• **Exercise prompt**:
Should the word "development" occur in a line of the records, copy that line.

• **Data extracts**:
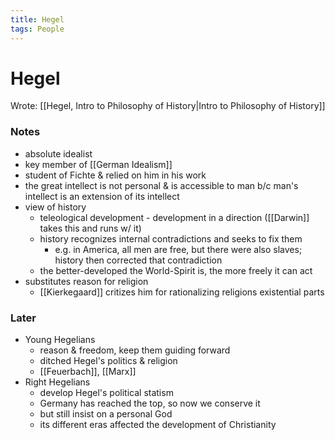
 ```yaml
---
title: Hegel
tags: People
---
```


# Hegel

Wrote: [[Hegel, Intro to Philosophy of History\|Intro to Philosophy of History]]

### Notes
- absolute idealist
-  key member of [[German Idealism]]
- student of Fichte & relied on him in his work
- the great intellect is not personal & is accessible to man b/c man's intellect is an extension of its intellect
- view of history
	- teleological development - development in a direction ([[Darwin]] takes this and runs w/ it)
	- history recognizes internal contradictions and seeks to fix them
		- e.g. in America, all men are free, but there were also slaves; history then corrected that contradiction
	- the better-developed the World-Spirit is, the more freely it can act
- substitutes reason for religion 
	- [[Kierkegaard]] critizes him for rationalizing religions existential parts


### Later 
- Young Hegelians
	- reason & freedom, keep them guiding forward
	- ditched Hegel's politics & religion
	- [[Feuerbach]], [[Marx]]
- Right Hegelians
	- develop Hegel's political statism
	- Germany has reached the top, so now we conserve it
	- but still insist on a personal God
	- its different eras affected the development of Christianity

• **Answer to the problem**:
	- teleological development - development in a direction ([[Darwin]] takes this and runs w/ it)
	- its different eras affected the development of Christianity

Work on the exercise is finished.